- Instructions for the task -
Would you repeat every entry below word for word but drop the images?

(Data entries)
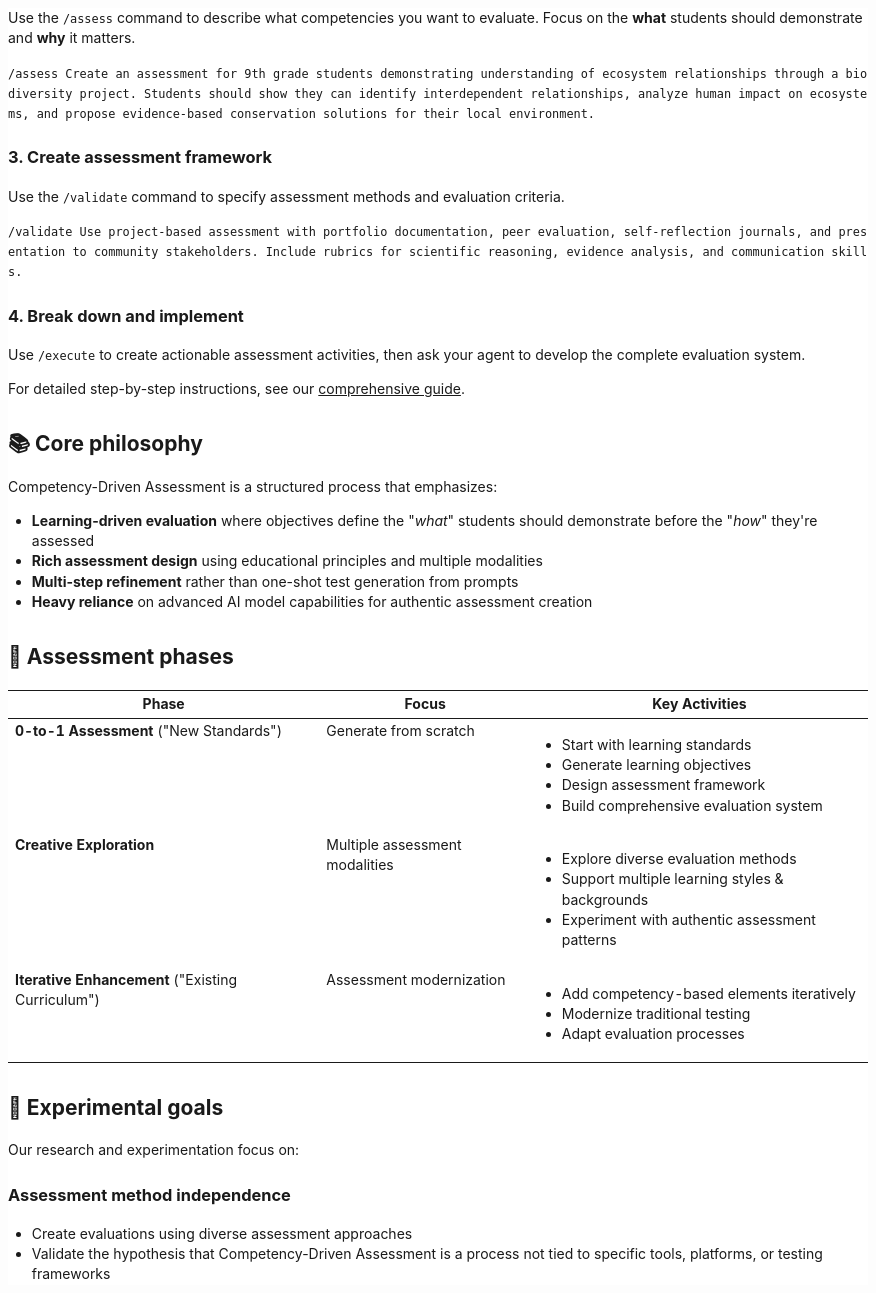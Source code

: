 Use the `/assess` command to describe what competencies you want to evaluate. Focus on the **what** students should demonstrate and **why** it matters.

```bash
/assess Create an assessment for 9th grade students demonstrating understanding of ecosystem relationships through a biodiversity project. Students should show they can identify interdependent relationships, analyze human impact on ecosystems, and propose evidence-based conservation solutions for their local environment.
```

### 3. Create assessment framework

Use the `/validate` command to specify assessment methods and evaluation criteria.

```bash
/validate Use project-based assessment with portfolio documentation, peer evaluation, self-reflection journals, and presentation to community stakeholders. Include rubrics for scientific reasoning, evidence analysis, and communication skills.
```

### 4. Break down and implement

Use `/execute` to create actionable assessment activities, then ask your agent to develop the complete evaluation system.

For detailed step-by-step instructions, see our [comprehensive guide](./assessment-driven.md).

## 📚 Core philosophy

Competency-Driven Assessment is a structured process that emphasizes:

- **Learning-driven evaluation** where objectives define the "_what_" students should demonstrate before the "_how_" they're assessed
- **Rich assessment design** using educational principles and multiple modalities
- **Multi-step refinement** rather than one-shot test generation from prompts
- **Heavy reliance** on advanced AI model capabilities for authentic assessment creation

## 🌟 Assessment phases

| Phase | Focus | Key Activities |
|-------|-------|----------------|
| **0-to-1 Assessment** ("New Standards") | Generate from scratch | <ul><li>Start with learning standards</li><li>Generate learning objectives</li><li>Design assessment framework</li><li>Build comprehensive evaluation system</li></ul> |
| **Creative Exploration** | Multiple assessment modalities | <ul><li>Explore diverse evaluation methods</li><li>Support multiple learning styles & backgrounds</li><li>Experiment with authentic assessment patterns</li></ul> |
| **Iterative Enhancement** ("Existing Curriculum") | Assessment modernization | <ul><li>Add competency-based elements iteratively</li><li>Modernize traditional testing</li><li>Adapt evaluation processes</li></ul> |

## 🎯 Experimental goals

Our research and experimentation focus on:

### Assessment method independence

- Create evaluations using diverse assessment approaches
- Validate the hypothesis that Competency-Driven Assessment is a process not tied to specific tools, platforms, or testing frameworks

- Exercise output -
Source code

: Use the `/assess` command to describe what competencies you want to evaluate. Focus on the **what** students should demonstrate and **why** it matters.

```bash
/assess Create an assessment for 9th grade students demonstrating understanding of ecosystem relationships through a biodiversity project. Students should show they can identify interdependent relationships, analyze human impact on ecosystems, and propose evidence-based conservation solutions for their local environment.
```

### 3. Create assessment framework

Use the `/validate` command to specify assessment methods and evaluation criteria.

```bash
/validate Use project-based assessment with portfolio documentation, peer evaluation, self-reflection journals, and presentation to community stakeholders. Include rubrics for scientific reasoning, evidence analysis, and communication skills.
```

### 4. Break down and implement

Use `/execute` to create actionable assessment activities, then ask your agent to develop the complete evaluation system.

For detailed step-by-step instructions, see our [comprehensive guide](./assessment-driven.md).

## 📚 Core philosophy

Competency-Driven Assessment is a structured process that emphasizes:

- **Learning-driven evaluation** where objectives define the "_what_" students should demonstrate before the "_how_" they're assessed
- **Rich assessment design** using educational principles and multiple modalities
- **Multi-step refinement** rather than one-shot test generation from prompts
- **Heavy reliance** on advanced AI model capabilities for authentic assessment creation

## 🌟 Assessment phases

| Phase | Focus | Key Activities |
|-------|-------|----------------|
| **0-to-1 Assessment** ("New Standards") | Generate from scratch | <ul><li>Start with learning standards</li><li>Generate learning objectives</li><li>Design assessment framework</li><li>Build comprehensive evaluation system</li></ul> |
| **Creative Exploration** | Multiple assessment modalities | <ul><li>Explore diverse evaluation methods</li><li>Support multiple learning styles & backgrounds</li><li>Experiment with authentic assessment patterns</li></ul> |
| **Iterative Enhancement** ("Existing Curriculum") | Assessment modernization | <ul><li>Add competency-based elements iteratively</li><li>Modernize traditional testing</li><li>Adapt evaluation processes</li></ul> |

## 🎯 Experimental goals

Our research and experimentation focus on:

### Assessment method independence

- Create evaluations using diverse assessment approaches
- Validate the hypothesis that Competency-Driven Assessment is a process not tied to specific tools, platforms, or testing frameworks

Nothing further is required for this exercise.